Liputan6.com, Samarinda - Wacana penutupan sementara alur Sungai Mahakam pasca insiden tabrakan kapal tongkang yang merusak bagian bawah Jembatan Mahakam mendapat tanggapan serius dari DPRD Kalimantan Timur. Wakil Ketua Komisi III DPRD Kaltim, Akhmed Reza Fachlevi, mengingatkan agar setiap keputusan menyangkut jalur strategis ini harus mempertimbangkan secara cermat aspek keselamatan sekaligus dampak sosial dan ekonomi.
Menurutnya, Sungai Mahakam bukan sekadar alur sungai biasa. Sungai di provinsi yang sebagian wilayahnya akan menjadi Ibu Kota Nusantara ini merupakan urat nadi ekonomi dan memiliki dampak luas.
“Keselamatan warga tentu prioritas, tetapi kita juga harus memikirkan konsekuensi dari penutupan alur sungai ini,” ujar Reza saat ditemui di Samarinda, Selasa (30/4/2025).
Reza menegaskan otoritas pengelolaan Mahakam tidak berada di tingkat daerah. Sehingga kewenangan daerah hanya sebatas memberi usulan atau bahkan hanya rekomendasi.
“Sisi darat merupakan kewenangan Kementerian PUPR, sementara sisi perairan di bawah Kementerian Perhubungan. DPRD hanya bisa memberi usulan dan rekomendasi, bukan pengambil keputusan,” jelasnya.
Insiden yang memicu perdebatan ini terjadi pada Minggu (28/4/2025) lalu, saat sebuah kapal tongkang bermuatan batu bara menabrak tiang penyangga Jembatan Mahakam di Samarinda.
Peristiwa itu menyebabkan kerusakan struktur jembatan dan sempat mengganggu lalu lintas kendaraan serta pelayaran di sekitar lokasi. Tabrakan ini juga memicu kekhawatiran akan keselamatan pengguna jembatan dan pelaku pelayaran sungai.
Kaji Penutupan Alur Sungai Mahakam
Menanggapi usulan penutupan sementara alur sungai, Reza menilai langkah tersebut perlu dikaji secara menyeluruh. Ia menyampaikan bahwa potensi kerugian dari penutupan Mahakam sangat besar.
“Jika sungai Mahakam ditutup total, dampaknya bisa sangat luas. Distribusi batu bara akan terganggu, jetty dan ponton yang tidak terpakai bisa rusak, bahkan terbakar karena penumpukan.
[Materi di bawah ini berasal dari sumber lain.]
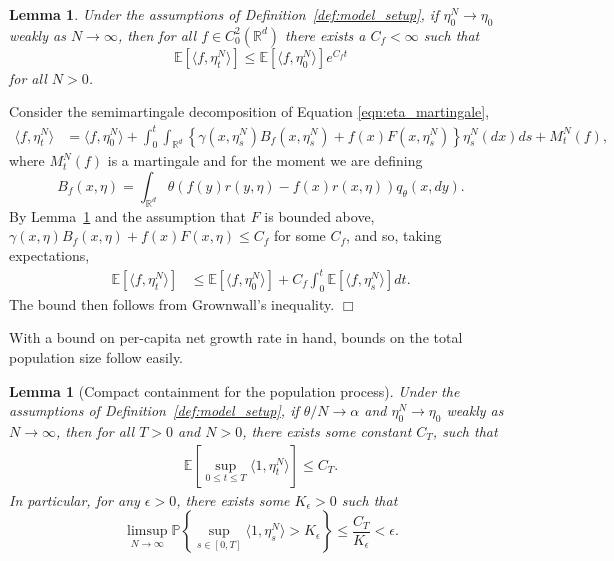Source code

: \documentclass[12pt]{article}
\newenvironment {proof}{{\noindent\bf Proof }}{\hfill $\Box$ \medskip}
\newtheorem{lemma}[theorem]{Lemma}
\newcommand{\IP}{\mathbb P}
\newcommand{\IE}{\mathbb E}
\newcommand{\IR}{\mathbb R}
\begin{document}
\begin{lemma}
    \label{lem:eta_f_bound}
    Under the assumptions of Definition~\ref{def:model_setup},
    if $\eta^{N}_0 \to \eta_0$ weakly as $N \to \infty$,
    then for all $f \in C^2_0(\IR^d)$ there exists a $C_f < \infty$
    such that
    $$
        \IE[\langle f, \eta^N_t \rangle]
        \le
        \IE[\langle f, \eta^N_0 \rangle]
        e^{C_f t}
    $$
    for all $N > 0$.
\end{lemma}

\begin{proof}
    Consider the semimartingale decomposition of Equation \eqref{eqn:eta_martingale},
    \begin{align} \label{eqn:eta_f_mgale_decomp}
        \langle f, \eta^N_t \rangle
        &=
        \langle f, \eta^N_0 \rangle
        + \int_0^t \int_{\IR^d} \left\{
            \gamma(x, \eta^N_s) B_f(x, \eta^N_s)
            + f(x) F(x, \eta^N_s)
            \right\} \eta^N_s(dx) ds
        + M^N_t(f) ,
    \end{align}
    where $M^N_t(f)$ is a martingale and for the moment we are defining
    \begin{equation*}
        B_f(x, \eta) = \int_{\IR^d} \theta (f(y) r(y, \eta) - f(x) r(x, \eta)) q_\theta(x, dy) .
    \end{equation*}
    By Lemma~\ref{lem:eta_compact_containment} and the assumption that $F$ is bounded above,
    $\gamma(x, \eta) B_f(x, \eta) + f(x) F(x, \eta) \le C_f$ for some $C_f$,
    and so, taking expectations,
    \begin{align*}
        \IE\left[ \langle f, \eta^N_t \rangle \right]
        &\le
        \IE\left[ \langle f, \eta^N_0 \rangle \right]
        + C_f \int_0^t \IE\left[ \langle f, \eta^N_s \rangle \right] dt .
    \end{align*}
    The bound then follows from Grownwall's inequality.
\end{proof}

With a bound on per-capita net growth rate in hand,
bounds on the total population size follow easily.

\begin{lemma}[Compact containment for the population process]
    \label{lem:eta_compact_containment}
    Under the assumptions of Definition~\ref{def:model_setup},
    if $\theta/N \to \alpha$ and $\eta^{N}_0 \to \eta_0$ weakly as $N \to \infty$,
    then for all $T>0$ and $N > 0$, there exists some constant $C_T$,
    such that
    \begin{align}
        \label{eqn:eta_mass_bound}
        \IE\left[
            \sup_{0 \le t \le T}
            \langle 1, \eta^{N}_t \rangle
        \right]
        \le C_T .
    \end{align}
    In particular, for any $\epsilon > 0$, there exists some $K_{\epsilon}>0$ such that
    \begin{equation}
    \limsup_{N \to \infty}
        \IP \left\{ \sup_{s \in [0,T]}
            \langle 1 ,\eta^{N}_{s}\rangle
            > K_\epsilon \right\}
        \leq \frac{C_T}{K_{\epsilon}}
        < \epsilon .
    \end{equation}
\end{lemma}
\end{document}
Ini tidak hanya akan memukul industri energi, tapi juga berimbas langsung ke ribuan pekerja di sektor pelayaran, logistik, hingga masyarakat sekitar yang bergantung pada aktivitas sungai,” papar Reza.
Tak hanya itu, dampaknya juga akan berimbas pada penerimaan negara. Sebab sektor batu bara menjadi penyumbang besar pada penerimaan negara bukan pajak (PNBP).
“Kalau distribusi terganggu, pendapatan negara akan turun. Ini bukan hanya soal Kaltim, tapi bisa berdampak ke neraca nasional,” sambungnya.
Selain kerugian ekonomi, Reza juga menilai ada dampak reputasi yang perlu diperhitungkan.
“Jika jalur pelayaran strategis seperti Mahakam ditutup tanpa solusi yang tepat, bisa muncul anggapan bahwa negara tidak mampu menjamin keselamatan dan kelancaran jalur logistiknya sendiri. Ini bisa berdampak ke investasi dan kepercayaan internasional,” ujarnya.
Meski demikian, Reza tidak menutup mata terhadap perlunya tindakan serius terhadap insiden tersebut. Ia mendorong aparat penegak hukum untuk menindak tegas pihak yang bertanggung jawab.
“Proses hukum harus berjalan. Kejar pelaku tabrakan, selidiki nakhoda, ABK, bahkan pemilik perusahaan. Bila perlu cabut izin operasional dan sita kapal. Penegakan hukum harus tegas agar ada efek jera,” tegasnya.
Ia juga menegaskan bahwa yang harus diberi sanksi adalah pelaku, bukan masyarakat atau sektor ekonomi secara keseluruhan.
“Jangan sampai karena ulah satu pihak, masyarakat luas yang tidak tahu-menahu justru ikut menanggung akibatnya,” tutup Reza.
Sejauh ini, proses investigasi terhadap insiden masih berlangsung. Belum ada pernyataan resmi dari Kementerian Perhubungan terkait usulan penutupan sungai maupun tindakan terhadap perusahaan pemilik tongkang.